Zheng and Zhou (2025) synthesize nitrogen-doped carbon dots (N-PCDs) via a one-step hydrothermal method using Pueraria (kudzu) root residue as the carbon precursor and urea as the nitrogen source. The resulting high-quantum-yield (42.96%) fluorescent nanomaterial is applied as a probe for hexavalent chromium Cr(VI) detection in water via fluorescence quenching through photoinduced electron transfer (PET). DFT calculations confirm the PET mechanism.
Key numbers
LOD: 0.078 µM Cr(VI) (equivalent to approximately 4.1 µg/L = 4.1 ppb in the measured solution).
LOQ: 0.26 µM Cr(VI) (approximately 13.5 µg/L = 13.5 ppb).

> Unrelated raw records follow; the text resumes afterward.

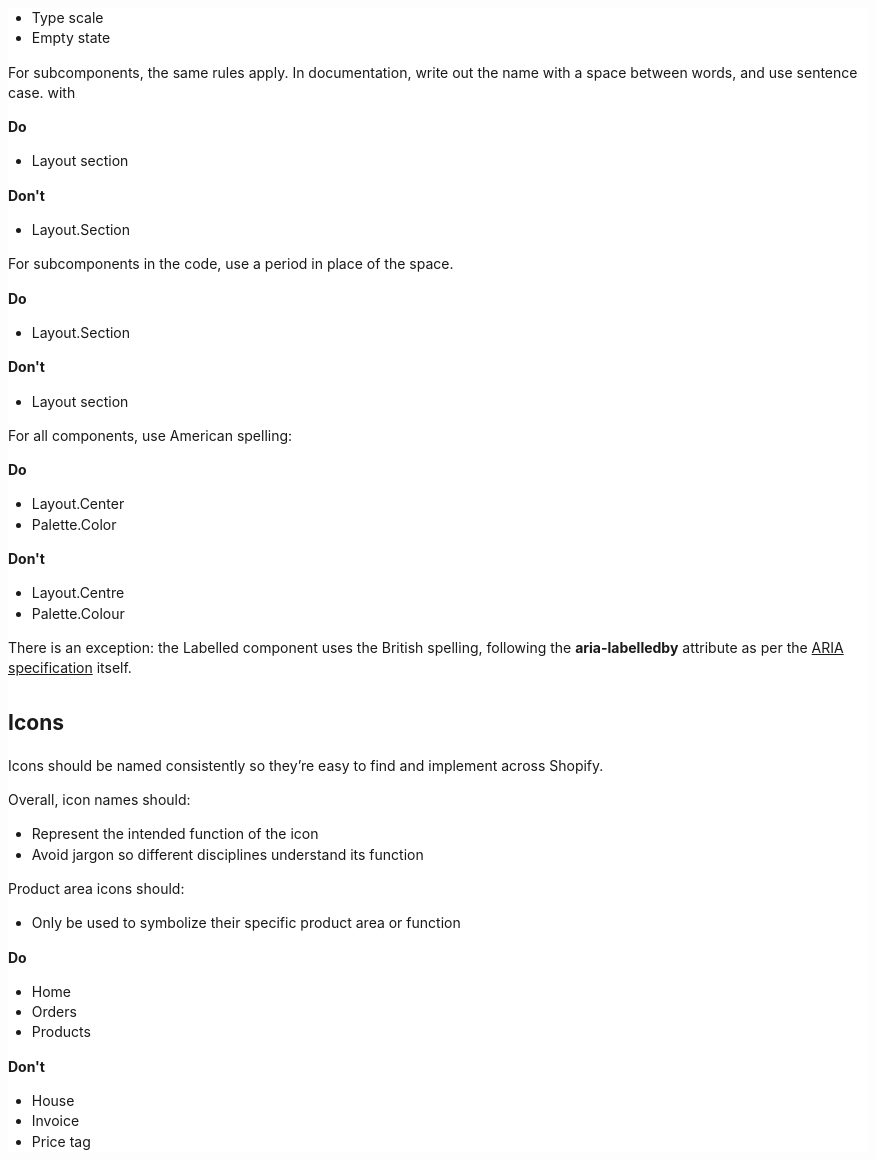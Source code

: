 - Type scale
- Empty state

For subcomponents, the same rules apply. In documentation, write out the name with a space between words, and use sentence case. with

**Do**

- Layout section

**Don't**

- Layout.Section

For subcomponents in the code, use a period in place of the space.

**Do**

- Layout.Section

**Don't**

- Layout section

For all components, use American spelling:

**Do**

- Layout.Center
- Palette.Color

**Don't**

- Layout.Centre
- Palette.Colour

There is an exception: the Labelled component uses the British spelling, following the **aria-labelledby** attribute as per the [ARIA specification](https://www.w3.org/TR/wai-aria-1.1/#aria-labelledby) itself.

## **Icons**

Icons should be named consistently so they’re easy to find and implement across Shopify.

Overall, icon names should:

- Represent the intended function of the icon
- Avoid jargon so different disciplines understand its function

Product area icons should:

- Only be used to symbolize their specific product area or function

**Do**

- Home
- Orders
- Products

**Don't**

- House
- Invoice
- Price tag
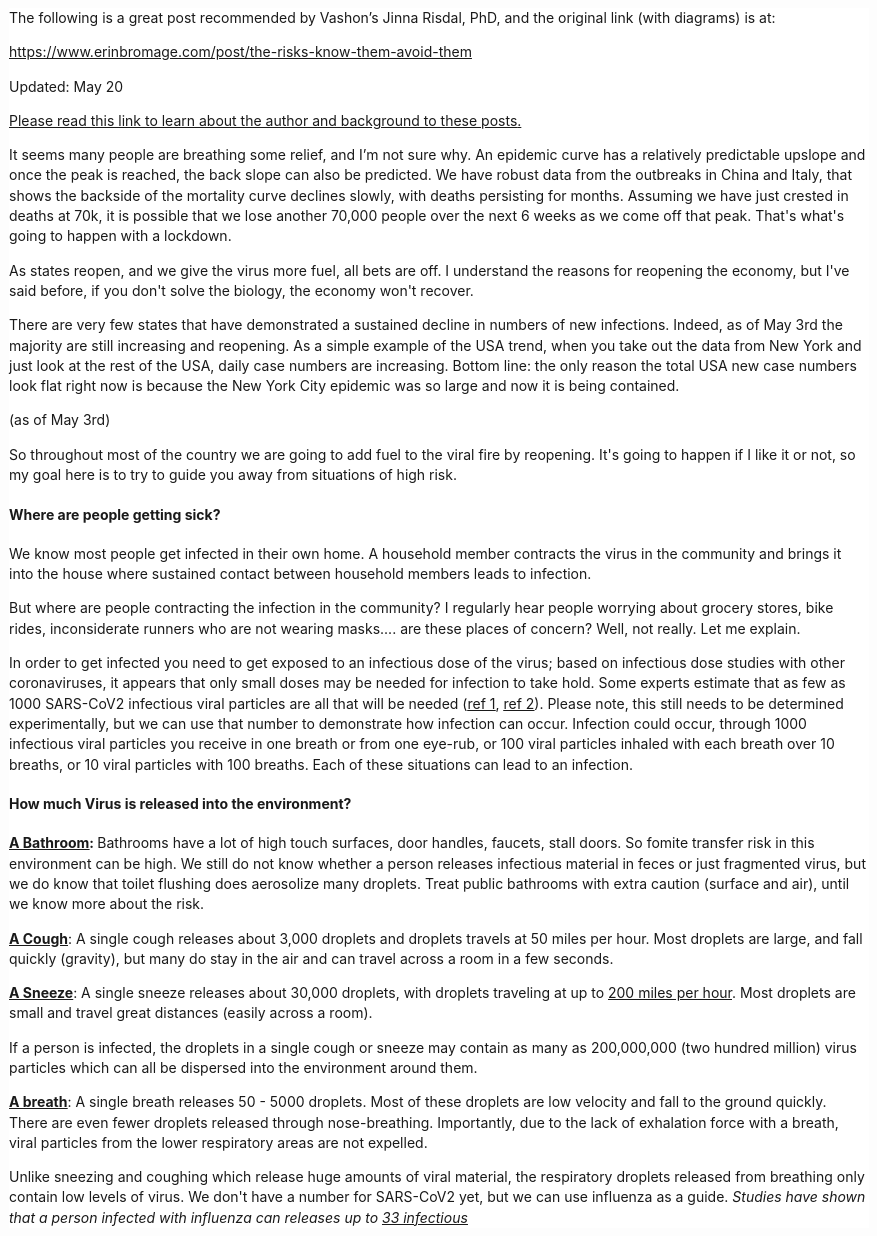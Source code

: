 <p>The following is a great post recommended by Vashon’s Jinna Risdal, PhD, and the original link (with diagrams) is at:</p><p><a title="https://www.erinbromage.com/post/the-risks-know-them-avoid-them" href="https://www.erinbromage.com/post/the-risks-know-them-avoid-them">https://www.erinbromage.com/post/the-risks-know-them-avoid-them</a></p><p>Updated: May 20</p><p><a href="https://www.erinbromage.com/post/about-the-author-professor-erin-bromage"><u>Please read this link to learn about the author and background to these posts</u></a><u>.</u><p>It seems many people are breathing some relief, and I’m not sure why. An epidemic curve has a relatively predictable upslope and once the peak is reached, the back slope can also be predicted. We have robust data from the outbreaks in China and Italy, that shows the backside of the mortality curve declines slowly, with deaths persisting for months. Assuming we have just crested in deaths at 70k, it is possible that we lose another 70,000 people over the next 6 weeks as we come off that peak. That's what's going to happen with a lockdown. <p>As states reopen, and we give the virus more fuel, all bets are off. I understand the reasons for reopening the economy, but I've said before, if you don't solve the biology, the economy won't recover. <p>There are very few states that have demonstrated a sustained decline in numbers of new infections. Indeed, as of May 3rd the majority are still increasing and reopening. As a simple example of the USA trend, when you take out the data from New York and just look at the rest of the USA, daily case numbers are increasing. Bottom line: the only reason the total USA new case numbers look flat right now is because the New York City epidemic was so large and now it is being contained. <p><a></a></p><a></a><p><p><a></a></p><a></a><p><a></a></p><a></a><p><p><a></a></p><a></a><p><p>(as of May 3rd)<p>So throughout most of the country we are going to add fuel to the viral fire by reopening. It's going to happen if I like it or not, so my goal here is to try to guide you away from situations of high risk. <h4><strong>Where are people getting sick? </strong></h4><p>We know most people get infected in their own home. A household member contracts the virus in the community and brings it into the house where sustained contact between household members leads to infection.<p>But where are people contracting the infection in the community? I regularly hear people worrying about grocery stores, bike rides, inconsiderate runners who are not wearing masks.... are these places of concern? Well, not really. Let me explain.<p>In order to get infected you need to get exposed to an infectious dose of the virus; based on infectious dose studies with other coronaviruses, it appears that only small doses may be needed for infection to take hold. Some experts estimate that as few as 1000 SARS-CoV2 infectious viral particles are all that will be needed (<a href="https://www.vox.com/future-perfect/2020/4/24/21233226/coronavirus-runners-cyclists-airborne-infectious-dose"><u>ref 1</u></a>, <a href="https://www.sciencemediacentre.org/expert-reaction-to-questions-about-covid-19-and-viral-load/"><u>ref 2</u></a>). Please note, this still needs to be determined experimentally, but we can use that number to demonstrate how infection can occur. Infection could occur, through 1000 infectious viral particles you receive in one breath or from one eye-rub, or 100 viral particles inhaled with each breath over 10 breaths, or 10 viral particles with 100 breaths. Each of these situations can lead to an infection.<h4><strong>How much Virus is released into the environment?</strong></h4><p><a href="https://www.nature.com/articles/s41586-020-2271-3"><strong><u>A Bathroom</u></strong></a><strong>: </strong>Bathrooms have a lot of high touch surfaces, door handles, faucets, stall doors. So fomite transfer risk in this environment can be high. We still do not know whether a person releases infectious material in feces or just fragmented virus, but we do know that toilet flushing does aerosolize many droplets. Treat public bathrooms with extra caution (surface and air), until we know more about the risk. <p><a href="https://www.ncbi.nlm.nih.gov/books/NBK143281/"><strong><u>A Cough</u></strong></a>: A single cough releases about 3,000 droplets and droplets travels at 50 miles per hour. Most droplets are large, and fall quickly (gravity), but many do stay in the air and can travel across a room in a few seconds. <p><a href="https://www.ncbi.nlm.nih.gov/books/NBK143281/"><strong><u>A Sneeze</u></strong></a>: A single sneeze releases about 30,000 droplets, with droplets traveling at up to <a href="https://www.livescience.com/3686-gross-science-cough-sneeze.html"><u>200 miles per hour</u></a>. Most droplets are small and travel great distances (easily across a room).<p>If a person is infected, the droplets in a single cough or sneeze may contain as many as 200,000,000 (two hundred million) virus particles which can all be dispersed into the environment around them.<p><a href="https://www.journalofhospitalinfection.com/article/S0195-6701(06)00286-6/fulltext"><strong><u>A breath</u></strong></a>: A single breath releases 50 - 5000 droplets. Most of these droplets are low velocity and fall to the ground quickly. There are even fewer droplets released through nose-breathing. Importantly, due to the lack of exhalation force with a breath, viral particles from the lower respiratory areas are not expelled. <p>Unlike sneezing and coughing which release huge amounts of viral material, the respiratory droplets released from breathing only contain low levels of virus. We don't have a number for SARS-CoV2 yet, but we can use influenza as a guide. <em>Studies have shown that a person infected with influenza can releases up to </em><a href="https://www.ncbi.nlm.nih.gov/pmc/articles/PMC5798362/"><em><u>33 infectious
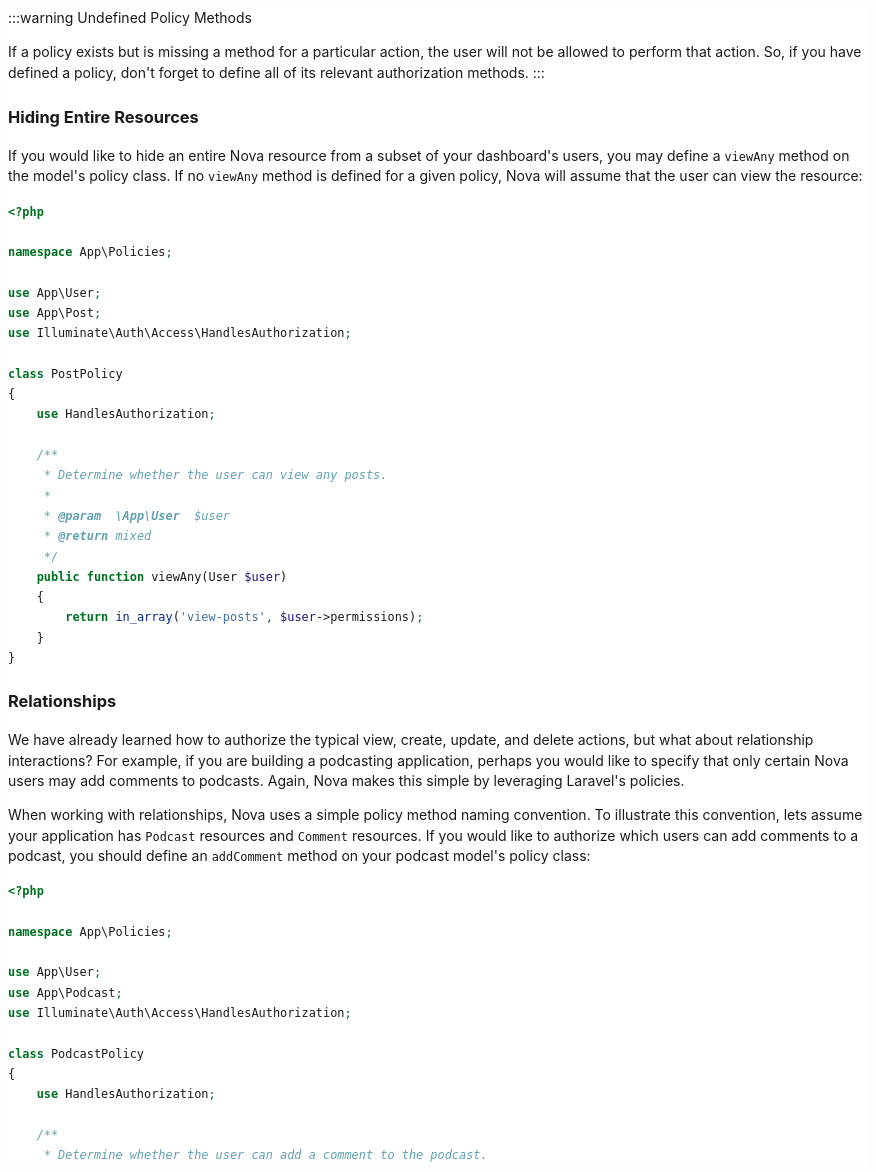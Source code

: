 :::warning Undefined Policy Methods

If a policy exists but is missing a method for a particular action, the user will not be allowed to perform that action. So, if you have defined a policy, don't forget to define all of its relevant authorization methods.
:::

### Hiding Entire Resources

If you would like to hide an entire Nova resource from a subset of your dashboard's users, you may define a `viewAny` method on the model's policy class. If no `viewAny` method is defined for a given policy, Nova will assume that the user can view the resource:

```php
<?php

namespace App\Policies;

use App\User;
use App\Post;
use Illuminate\Auth\Access\HandlesAuthorization;

class PostPolicy
{
    use HandlesAuthorization;

    /**
     * Determine whether the user can view any posts.
     *
     * @param  \App\User  $user
     * @return mixed
     */
    public function viewAny(User $user)
    {
        return in_array('view-posts', $user->permissions);
    }
}
```

### Relationships

We have already learned how to authorize the typical view, create, update, and delete actions, but what about relationship interactions? For example, if you are building a podcasting application, perhaps you would like to specify that only certain Nova users may add comments to podcasts. Again, Nova makes this simple by leveraging Laravel's policies.

When working with relationships, Nova uses a simple policy method naming convention. To illustrate this convention, lets assume your application has `Podcast` resources and `Comment` resources. If you would like to authorize which users can add comments to a podcast, you should define an `addComment` method on your podcast model's policy class:

```php
<?php

namespace App\Policies;

use App\User;
use App\Podcast;
use Illuminate\Auth\Access\HandlesAuthorization;

class PodcastPolicy
{
    use HandlesAuthorization;

    /**
     * Determine whether the user can add a comment to the podcast.
```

Recovery rates in real water matrices: 98.7% to 101.5% across river water, lake water, and tap water. These recovery values indicate good matrix performance in real environmental water samples.
Quantum yield of N-PCDs: 42.96% — high for biomass-derived carbon dots.
CC BY license.
Methods (brief)
Hydrothermal synthesis of N-PCDs from Pueraria residue + urea. Fluorescence quenching by Cr(VI) via PET mechanism confirmed by DFT. Validated in real water matrices (river, lake, tap water). LOD of 4.1 ppb Cr(VI) approaches regulatory limits for chromium in drinking water (WHO: 50 µg/L total Cr; EPA MCL: 100 µg/L total Cr). While the sensor detects Cr(VI) specifically — the more toxic and HMT&C-relevant species — the LOD in the single-digit µg/L range is meaningful for environmental monitoring.
Note: This sensor detects Cr(VI) specifically, not total chromium. Total chromium ≠ Cr(VI); the HMT&C analyte is Cr(VI).
Implications
Testing: LOD of ~4 ppb Cr(VI) in water matrices is analytically relevant and exceeds the performance of some competing colorimetric platforms. The PET mechanism provides specificity. This approach could be applicable to food leachate or food processing water monitoring. Not validated in food matrices directly.